From the entries, filter out every line that lacks "軍官佐之任職" and copy the rest.

○ ○ ○ ○ ○

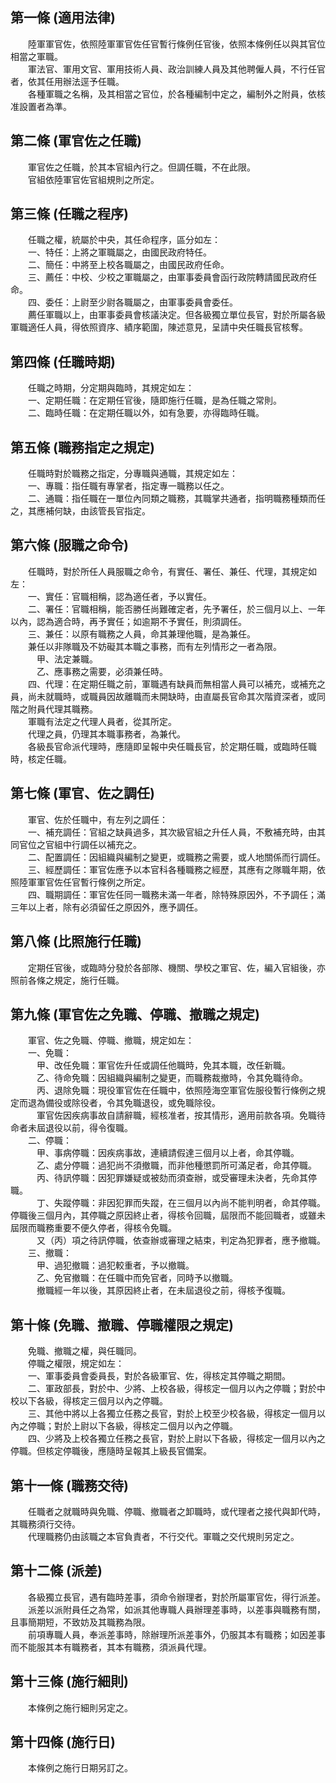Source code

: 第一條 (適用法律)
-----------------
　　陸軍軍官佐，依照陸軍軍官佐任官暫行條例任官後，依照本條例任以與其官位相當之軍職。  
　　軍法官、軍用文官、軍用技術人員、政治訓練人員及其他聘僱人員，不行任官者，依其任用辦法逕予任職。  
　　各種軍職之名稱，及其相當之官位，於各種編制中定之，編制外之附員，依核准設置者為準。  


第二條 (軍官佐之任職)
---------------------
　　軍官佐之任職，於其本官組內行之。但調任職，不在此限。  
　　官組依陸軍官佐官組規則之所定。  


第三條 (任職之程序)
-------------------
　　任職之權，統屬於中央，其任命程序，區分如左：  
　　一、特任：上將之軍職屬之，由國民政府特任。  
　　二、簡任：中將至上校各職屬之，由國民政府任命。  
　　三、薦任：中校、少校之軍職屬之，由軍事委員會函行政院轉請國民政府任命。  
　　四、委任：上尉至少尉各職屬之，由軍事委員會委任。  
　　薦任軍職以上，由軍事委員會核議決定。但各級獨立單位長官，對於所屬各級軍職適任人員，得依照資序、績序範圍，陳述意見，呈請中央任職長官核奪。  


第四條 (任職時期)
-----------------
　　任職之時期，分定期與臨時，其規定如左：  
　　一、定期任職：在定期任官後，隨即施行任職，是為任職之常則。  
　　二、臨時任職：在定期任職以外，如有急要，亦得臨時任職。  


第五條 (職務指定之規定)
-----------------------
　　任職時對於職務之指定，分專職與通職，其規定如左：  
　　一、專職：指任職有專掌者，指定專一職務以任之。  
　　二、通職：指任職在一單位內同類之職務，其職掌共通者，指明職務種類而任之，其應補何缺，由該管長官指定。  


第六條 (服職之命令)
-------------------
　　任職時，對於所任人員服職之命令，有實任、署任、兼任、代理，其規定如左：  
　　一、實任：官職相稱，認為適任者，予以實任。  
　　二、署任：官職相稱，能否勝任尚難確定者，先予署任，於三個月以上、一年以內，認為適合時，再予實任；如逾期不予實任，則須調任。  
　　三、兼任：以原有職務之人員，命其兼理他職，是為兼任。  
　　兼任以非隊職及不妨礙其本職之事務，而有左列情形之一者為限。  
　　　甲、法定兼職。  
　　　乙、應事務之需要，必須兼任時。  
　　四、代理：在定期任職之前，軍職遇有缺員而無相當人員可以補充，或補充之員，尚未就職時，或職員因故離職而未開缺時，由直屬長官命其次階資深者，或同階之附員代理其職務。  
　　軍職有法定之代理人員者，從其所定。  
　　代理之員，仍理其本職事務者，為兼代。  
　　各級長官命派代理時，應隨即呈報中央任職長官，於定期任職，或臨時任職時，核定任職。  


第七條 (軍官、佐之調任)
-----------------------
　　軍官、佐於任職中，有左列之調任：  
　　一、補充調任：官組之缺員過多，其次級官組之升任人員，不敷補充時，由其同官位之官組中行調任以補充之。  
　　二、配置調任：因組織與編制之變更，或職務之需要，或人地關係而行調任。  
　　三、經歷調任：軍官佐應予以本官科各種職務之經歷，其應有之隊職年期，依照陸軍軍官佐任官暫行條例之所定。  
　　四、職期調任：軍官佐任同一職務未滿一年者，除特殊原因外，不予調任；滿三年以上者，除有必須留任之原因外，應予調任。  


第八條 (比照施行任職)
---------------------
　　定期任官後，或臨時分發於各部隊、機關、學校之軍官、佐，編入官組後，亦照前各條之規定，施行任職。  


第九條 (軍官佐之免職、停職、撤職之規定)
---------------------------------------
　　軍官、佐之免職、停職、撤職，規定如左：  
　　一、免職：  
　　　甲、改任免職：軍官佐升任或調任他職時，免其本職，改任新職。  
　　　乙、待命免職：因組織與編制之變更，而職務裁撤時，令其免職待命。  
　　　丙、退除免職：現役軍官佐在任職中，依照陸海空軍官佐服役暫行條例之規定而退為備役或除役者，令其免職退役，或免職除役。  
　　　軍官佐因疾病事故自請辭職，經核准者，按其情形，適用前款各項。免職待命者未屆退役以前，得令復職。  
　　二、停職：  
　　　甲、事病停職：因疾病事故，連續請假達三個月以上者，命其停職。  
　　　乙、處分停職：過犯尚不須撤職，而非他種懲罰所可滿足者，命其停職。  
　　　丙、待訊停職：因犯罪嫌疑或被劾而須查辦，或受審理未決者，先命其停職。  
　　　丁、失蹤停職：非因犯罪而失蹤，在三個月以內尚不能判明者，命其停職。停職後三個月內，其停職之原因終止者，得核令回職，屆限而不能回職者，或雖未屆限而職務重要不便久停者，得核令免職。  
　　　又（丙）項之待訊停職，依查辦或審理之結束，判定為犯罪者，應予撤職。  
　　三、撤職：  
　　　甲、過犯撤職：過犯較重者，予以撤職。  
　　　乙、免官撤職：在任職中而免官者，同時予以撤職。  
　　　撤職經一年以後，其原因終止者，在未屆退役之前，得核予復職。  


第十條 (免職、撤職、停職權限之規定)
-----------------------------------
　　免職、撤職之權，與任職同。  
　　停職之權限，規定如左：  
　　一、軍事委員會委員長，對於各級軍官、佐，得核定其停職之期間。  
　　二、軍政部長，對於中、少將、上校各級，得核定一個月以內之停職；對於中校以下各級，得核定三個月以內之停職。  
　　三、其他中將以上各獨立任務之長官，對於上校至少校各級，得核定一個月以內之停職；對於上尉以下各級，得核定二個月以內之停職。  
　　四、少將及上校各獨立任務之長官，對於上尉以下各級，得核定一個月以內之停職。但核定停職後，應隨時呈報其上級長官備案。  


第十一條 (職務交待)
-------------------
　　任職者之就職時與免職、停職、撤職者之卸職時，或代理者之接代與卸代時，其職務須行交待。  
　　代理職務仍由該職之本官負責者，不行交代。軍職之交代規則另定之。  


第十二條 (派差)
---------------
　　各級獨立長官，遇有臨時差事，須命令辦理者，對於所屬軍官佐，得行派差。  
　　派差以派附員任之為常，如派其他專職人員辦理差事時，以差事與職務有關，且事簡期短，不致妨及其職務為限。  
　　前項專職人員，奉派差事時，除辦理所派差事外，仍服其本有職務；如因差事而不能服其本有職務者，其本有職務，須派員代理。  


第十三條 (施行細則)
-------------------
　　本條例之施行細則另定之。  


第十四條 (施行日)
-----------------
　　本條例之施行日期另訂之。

○ ○ ○ ○ ○

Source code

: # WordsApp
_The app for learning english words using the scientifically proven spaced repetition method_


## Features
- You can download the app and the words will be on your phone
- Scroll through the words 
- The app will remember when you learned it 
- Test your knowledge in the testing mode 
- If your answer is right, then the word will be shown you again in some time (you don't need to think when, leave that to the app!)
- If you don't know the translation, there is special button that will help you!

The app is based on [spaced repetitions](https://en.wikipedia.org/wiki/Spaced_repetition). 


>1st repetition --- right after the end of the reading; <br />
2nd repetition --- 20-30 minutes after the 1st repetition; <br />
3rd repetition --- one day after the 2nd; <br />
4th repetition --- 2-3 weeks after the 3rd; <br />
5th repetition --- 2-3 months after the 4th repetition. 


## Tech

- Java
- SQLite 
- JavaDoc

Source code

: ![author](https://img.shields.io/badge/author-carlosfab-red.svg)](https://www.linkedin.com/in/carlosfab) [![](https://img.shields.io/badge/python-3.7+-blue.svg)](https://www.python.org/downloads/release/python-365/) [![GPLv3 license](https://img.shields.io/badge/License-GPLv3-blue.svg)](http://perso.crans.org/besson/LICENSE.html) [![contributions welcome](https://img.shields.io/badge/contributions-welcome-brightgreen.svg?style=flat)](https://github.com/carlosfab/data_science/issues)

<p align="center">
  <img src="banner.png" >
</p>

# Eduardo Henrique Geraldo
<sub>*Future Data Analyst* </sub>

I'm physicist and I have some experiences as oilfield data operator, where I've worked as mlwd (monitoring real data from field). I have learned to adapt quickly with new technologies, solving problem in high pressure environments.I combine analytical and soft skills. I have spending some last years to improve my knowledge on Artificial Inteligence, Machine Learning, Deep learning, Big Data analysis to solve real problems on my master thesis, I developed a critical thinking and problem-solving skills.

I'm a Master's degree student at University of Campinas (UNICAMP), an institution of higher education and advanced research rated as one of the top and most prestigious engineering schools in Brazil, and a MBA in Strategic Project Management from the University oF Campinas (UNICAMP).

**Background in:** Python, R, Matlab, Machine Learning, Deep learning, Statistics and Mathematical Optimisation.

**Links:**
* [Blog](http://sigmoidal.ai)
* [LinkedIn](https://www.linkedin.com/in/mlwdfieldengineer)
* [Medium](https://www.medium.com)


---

○ ○ ○ ○ ○

-- Expected answer --
第二條 (軍官佐之任職)
　　軍官佐之任職，於其本官組內行之。但調任職，不在此限。  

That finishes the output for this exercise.